■ DATASET EXCERPTS:
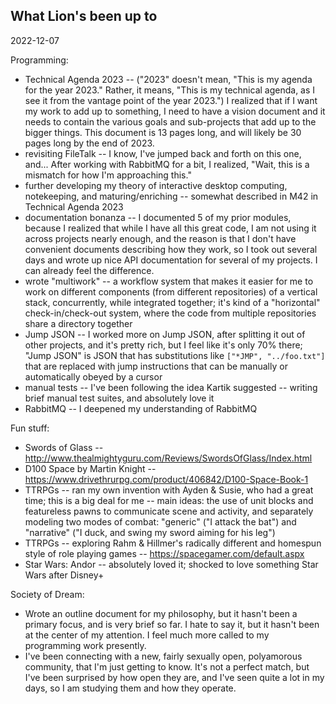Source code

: ## What Lion's been up to

2022-12-07

Programming:
* Technical Agenda 2023 -- ("2023" doesn't mean, "This is my agenda for the year 2023."  Rather, it means, "This is my technical agenda, as I see it from the vantage point of the year 2023.")  I realized that if I want my work to add up to something, I need to have a vision document and it needs to contain the various goals and sub-projects that add up to the bigger things.  This document is 13 pages long, and will likely be 30 pages long by the end of 2023.
* revisiting FileTalk -- I know, I've jumped back and forth on this one, and... After working with RabbitMQ for a bit, I realized, "Wait, this is a mismatch for how I'm approaching this."
* further developing my theory of interactive desktop computing, notekeeping, and maturing/enriching -- somewhat described in M42 in Technical Agenda 2023
* documentation bonanza -- I documented 5 of my prior modules, because I realized that while I have all this great code, I am not using it across projects nearly enough, and the reason is that I don't have convenient documents describing how they work, so I took out several days and wrote up nice API documentation for several of my projects.  I can already feel the difference.
* wrote "multiwork" -- a workflow system that makes it easier for me to work on different components (from different repositories) of a vertical stack, concurrently, while integrated together; it's kind of a "horizontal" check-in/check-out system, where the code from multiple repositories share a directory together
* Jump JSON -- I worked more on Jump JSON, after splitting it out of other projects, and it's pretty rich, but I feel like it's only 70% there;  "Jump JSON" is JSON that has substitutions like `["*JMP", "../foo.txt"]` that are replaced with jump instructions that can be manually or automatically obeyed by a cursor
* manual tests -- I've been following the idea Kartik suggested -- writing brief manual test suites, and absolutely love it
* RabbitMQ -- I deepened my understanding of RabbitMQ

Fun stuff:
* Swords of Glass -- http://www.thealmightyguru.com/Reviews/SwordsOfGlass/Index.html
* D100 Space by Martin Knight -- https://www.drivethrurpg.com/product/406842/D100-Space-Book-1
* TTRPGs -- ran my own invention with Ayden & Susie, who had a great time; this is a big deal for me
  -- main ideas: the use of unit blocks and featureless pawns to communicate scene and activity, and separately modeling two modes of combat:  "generic" ("I attack the bat") and "narrative" ("I duck, and swing my sword aiming for his leg")
* TTRPGs -- exploring Rahm & Hillmer's radically different and homespun style of role playing games -- https://spacegamer.com/default.aspx
* Star Wars: Andor -- absolutely loved it; shocked to love something Star Wars after Disney+

Society of Dream:
* Wrote an outline document for my philosophy, but it hasn't been a primary focus, and is very brief so far.  I hate to say it, but it hasn't been at the center of my attention.  I feel much more called to my programming work presently.
* I've been connecting with a new, fairly sexually open, polyamorous community, that I'm just getting to know.  It's not a perfect match, but I've been surprised by how open they are, and I've seen quite a lot in my days, so I am studying them and how they operate.
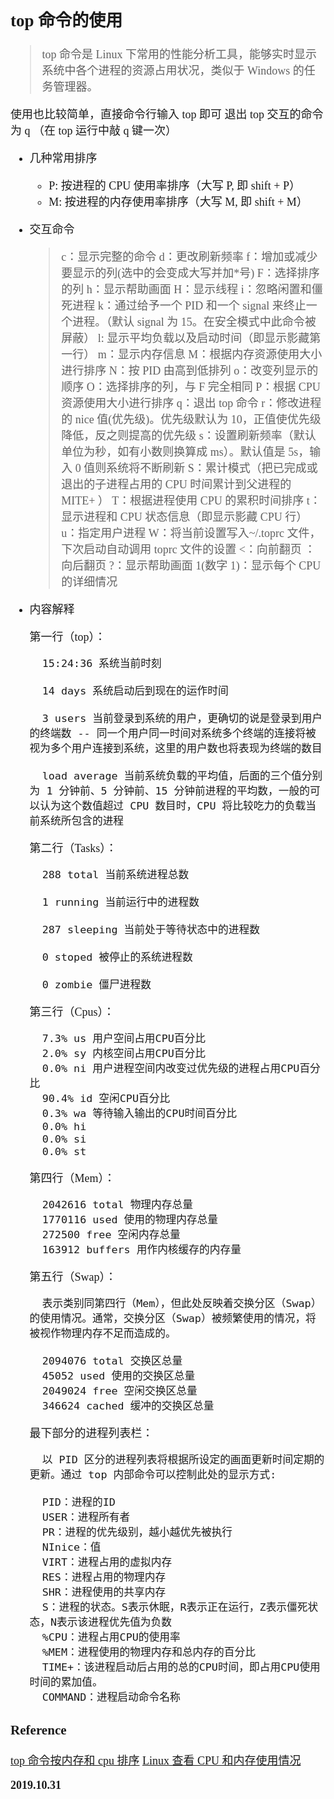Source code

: <font size=4 face='楷体'>

## top 命令的使用

> top 命令是 Linux 下常用的性能分析工具，能够实时显示系统中各个进程的资源占用状况，类似于 Windows 的任务管理器。

使用也比较简单，直接命令行输入 top 即可
退出 top 交互的命令为 q （在 top 运行中敲 q 键一次）

- 几种常用排序

  - P: 按进程的 CPU 使用率排序（大写 P, 即 shift + P）
  - M: 按进程的内存使用率排序（大写 M, 即 shift + M）

- 交互命令

  > c：显示完整的命令
  > d：更改刷新频率
  > f：增加或减少要显示的列(选中的会变成大写并加\*号)
  > F：选择排序的列
  > h：显示帮助画面
  > H：显示线程
  > i：忽略闲置和僵死进程
  > k：通过给予一个 PID 和一个 signal 来终止一个进程。（默认 signal 为 15。在安全模式中此命令被屏蔽）
  > l: 显示平均负载以及启动时间（即显示影藏第一行）
  > m：显示内存信息
  > M：根据内存资源使用大小进行排序
  > N：按 PID 由高到低排列
  > o：改变列显示的顺序
  > O：选择排序的列，与 F 完全相同
  > P：根据 CPU 资源使用大小进行排序
  > q：退出 top 命令
  > r：修改进程的 nice 值(优先级)。优先级默认为 10，正值使优先级降低，反之则提高的优先级
  > s：设置刷新频率（默认单位为秒，如有小数则换算成 ms）。默认值是 5s，输入 0 值则系统将不断刷新
  > S：累计模式（把已完成或退出的子进程占用的 CPU 时间累计到父进程的 MITE+ ）
  > T：根据进程使用 CPU 的累积时间排序
  > t：显示进程和 CPU 状态信息（即显示影藏 CPU 行）
  > u：指定用户进程
  > W：将当前设置写入~/.toprc 文件，下次启动自动调用 toprc 文件的设置
  > <：向前翻页
  > ：向后翻页
  > ?：显示帮助画面
  > 1(数字 1)：显示每个 CPU 的详细情况

- 内容解释

  第一行（top）：

        15:24:36 系统当前时刻

        14 days 系统启动后到现在的运作时间

        3 users 当前登录到系统的用户，更确切的说是登录到用户的终端数 -- 同一个用户同一时间对系统多个终端的连接将被视为多个用户连接到系统，这里的用户数也将表现为终端的数目

        load average 当前系统负载的平均值，后面的三个值分别为 1 分钟前、5 分钟前、15 分钟前进程的平均数，一般的可以认为这个数值超过 CPU 数目时，CPU 将比较吃力的负载当前系统所包含的进程

  第二行（Tasks）：

        288 total 当前系统进程总数

        1 running 当前运行中的进程数

        287 sleeping 当前处于等待状态中的进程数

        0 stoped 被停止的系统进程数

        0 zombie 僵尸进程数

  第三行（Cpus）：

        7.3% us 用户空间占用CPU百分比
        2.0% sy 内核空间占用CPU百分比
        0.0% ni 用户进程空间内改变过优先级的进程占用CPU百分比
        90.4% id 空闲CPU百分比
        0.3% wa 等待输入输出的CPU时间百分比
        0.0% hi
        0.0% si
        0.0% st

  第四行（Mem）：

        2042616 total 物理内存总量
        1770116 used 使用的物理内存总量
        272500 free 空闲内存总量
        163912 buffers 用作内核缓存的内存量

  第五行（Swap）：

        表示类别同第四行（Mem），但此处反映着交换分区（Swap）的使用情况。通常，交换分区（Swap）被频繁使用的情况，将被视作物理内存不足而造成的。

        2094076 total 交换区总量
        45052 used 使用的交换区总量
        2049024 free 空闲交换区总量
        346624 cached 缓冲的交换区总量

  最下部分的进程列表栏：

        以 PID 区分的进程列表将根据所设定的画面更新时间定期的更新。通过 top 内部命令可以控制此处的显示方式:

        PID：进程的ID
        USER：进程所有者
        PR：进程的优先级别，越小越优先被执行
        NInice：值
        VIRT：进程占用的虚拟内存
        RES：进程占用的物理内存
        SHR：进程使用的共享内存
        S：进程的状态。S表示休眠，R表示正在运行，Z表示僵死状态，N表示该进程优先值为负数
        %CPU：进程占用CPU的使用率
        %MEM：进程使用的物理内存和总内存的百分比
        TIME+：该进程启动后占用的总的CPU时间，即占用CPU使用时间的累加值。
        COMMAND：进程启动命令名称

### Reference

[top 命令按内存和 cpu 排序](https://www.cnblogs.com/jiqing9006/p/9270504.html)
[Linux 查看 CPU 和内存使用情况](https://www.cnblogs.com/mengchunchen/p/9669704.html)

**2019.10.31**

■ TASK DESCRIPTION: Pull out all lines from the entries above that include the word "Linux".

■ TASK RESULT:
> top 命令是 Linux 下常用的性能分析工具，能够实时显示系统中各个进程的资源占用状况，类似于 Windows 的任务管理器。
[Linux 查看 CPU 和内存使用情况](https://www.cnblogs.com/mengchunchen/p/9669704.html)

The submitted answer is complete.